Step 8: Finish: Caulk and Final Checks

The final touches make all the difference.
  • Install the Toilet Seat: Install the toilet seat and lid according to its instructions. This is usually very simple.
  • Caulk the Base: Apply a neat bead of silicone caulk around the front and sides of the toilet base where it meets the floor. This provides stability and makes cleaning easier.
  • Should you caulk around the entire toilet? No. Leave the back of the toilet un-caulked. This creates a "weep gap." If the wax seal ever fails in the future, water will seep out from the back, alerting you to a problem. If you caulk all the way around, a leak could go undetected, causing serious damage to your subfloor.
  • Clean Up: Clean up your tools and the area, and you are ready to use your new toilet!

Troubleshooting & Pro Tips

  • Pitfall: Overtightening Bolts. This is the fastest way to ruin a new toilet. The goal is snug, not "as tight as it can go." A cracked toilet cannot be repaired.
  • Pitfall: Flange Too Low. If your flange is below the floor, a standard wax ring will not seal properly. Use an extra-thick ring or a flange extender kit.
  • Problem: Wobble After Install. If the toilet rocks after being bolted down, the floor is uneven. Do not try to fix it by tightening the bolts more. Instead, loosen the nuts, insert shims until the toilet is stable, then re-tighten the nuts and trim the shims.
  • Pro Tip 1: Never Reuse Old Parts. Always use a new wax ring and a new supply line with every new toilet installation. They are cheap insurance against leaks.
  • Pro Tip 2: The Food Dye Test. A day after installation, add a few drops of food coloring to the toilet tank. Don't flush. Let it sit for an hour. If any color appears in the bowl, you have a slow leak from your flapper. If any color appears around the base, you have a wax seal problem.

Special Scenarios & Safety Notes

Not every toilet installation is standard. Here are a few special cases.
  • Offset or Damaged Flanges: If the drainpipe is in the wrong spot, you can use an offset flange to shift the toilet's position by an inch or two. A severely cracked or corroded cast iron flange is a job for a professional plumber.
  • Skirted or One-Piece Toilets: These models often have hidden trapways and special mounting brackets. The process is similar, but access to the bolts is different. Always follow the specific instructions that come with your toilet.
  • Subfloor Rot: If you remove the old toilet and find the wood floor underneath is soft, dark, or spongy, STOP. You have water damage. The subfloor must be repaired before you can safely install the new toilet.
  • ADA / Universal Design: For better accessibility, consider a "comfort height" or "chair height" toilet, which has a bowl height of 17–19 inches (compared to the standard ~15 inches).
  • Safety: Always wear gloves. Porcelain is heavy and awkward; practice safe lifting by using your legs, not your back.
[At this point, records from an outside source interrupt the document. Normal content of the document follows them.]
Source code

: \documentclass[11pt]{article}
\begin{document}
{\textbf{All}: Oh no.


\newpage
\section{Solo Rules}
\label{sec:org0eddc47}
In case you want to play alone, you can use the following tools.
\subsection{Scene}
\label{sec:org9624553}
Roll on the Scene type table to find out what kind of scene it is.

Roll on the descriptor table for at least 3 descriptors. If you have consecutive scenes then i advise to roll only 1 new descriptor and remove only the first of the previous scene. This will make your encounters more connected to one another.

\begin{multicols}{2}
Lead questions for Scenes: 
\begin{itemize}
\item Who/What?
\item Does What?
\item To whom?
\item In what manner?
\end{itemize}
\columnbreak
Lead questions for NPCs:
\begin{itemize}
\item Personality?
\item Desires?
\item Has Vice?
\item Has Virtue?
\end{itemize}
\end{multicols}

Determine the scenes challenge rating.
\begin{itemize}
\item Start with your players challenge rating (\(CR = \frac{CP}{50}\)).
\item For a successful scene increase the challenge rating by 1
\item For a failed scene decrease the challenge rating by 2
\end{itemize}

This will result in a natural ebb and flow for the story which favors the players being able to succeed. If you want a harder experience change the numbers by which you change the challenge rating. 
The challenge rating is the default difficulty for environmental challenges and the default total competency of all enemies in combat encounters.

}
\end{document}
Keep the floor area dry to prevent slips.

Conclusion

How to install a new toilet? To install a toilet successfully is a project well within your reach. Success comes down to careful preparation and attention to detail during a few key moments.
By following this guide, you now know how to install a new toilet correctly. Focus on ensuring the toilet flange is at the proper height and in good condition. Select the right wax seal for the job. Apply slow, even pressure when bolting down the bowl and tank to avoid cracks. And always test thoroughly for leaks and wobbles before finishing the job. With this systematic approach to how to install a new toilet, you can achieve a secure, leak-free, professional-quality result every time.

Frequently Asked Questions (FAQ)

1. Can you install a new toilet by yourself?

You can install a new toilet yourself, with some basic DIY work and the usual tools at hand. Replacing an existing toilet is not a difficult task in home improvement, and you don't need to know anything about plumbing. The steps are actually very simple, that is, dismantle the old one, prepare the flange and wax ring, and then put the new toilet on the fixed firmly. However, the old and new toilets are really heavy and bulky, if someone to give a hand, the work can be much easier and safer, but no one to help is not impossible. As long as you look carefully at the instructions, in advance of the preparation of all the good, many homeowners can do it themselves and it is not hard. Compared with the professional master, do it yourself can save time, but also save a sum of money, especially cost-effective.

2. Do you put the wax ring on the toilet or the flange?

Most plumbers and do-it-yourselfers feel that the wax ring should go directly onto the toilet flange -- the fitting that attaches to the floor drain pipe. Putting the wax ring on the flange ensures a tighter seal once the toilet is in place and makes it easier to align the toilet bowl over the flange and the bolts. There are exceptions to this rule, and some manufacturers' instructions or specific wax ring kits may recommend installing the wax ring on the bottom of the toilet bowl. After all, installation details may be different for different toilet models and different types of wax rings. So be sure to follow the guide that came with that toilet seal kit you have on hand for the best results in terms of minimizing leaks.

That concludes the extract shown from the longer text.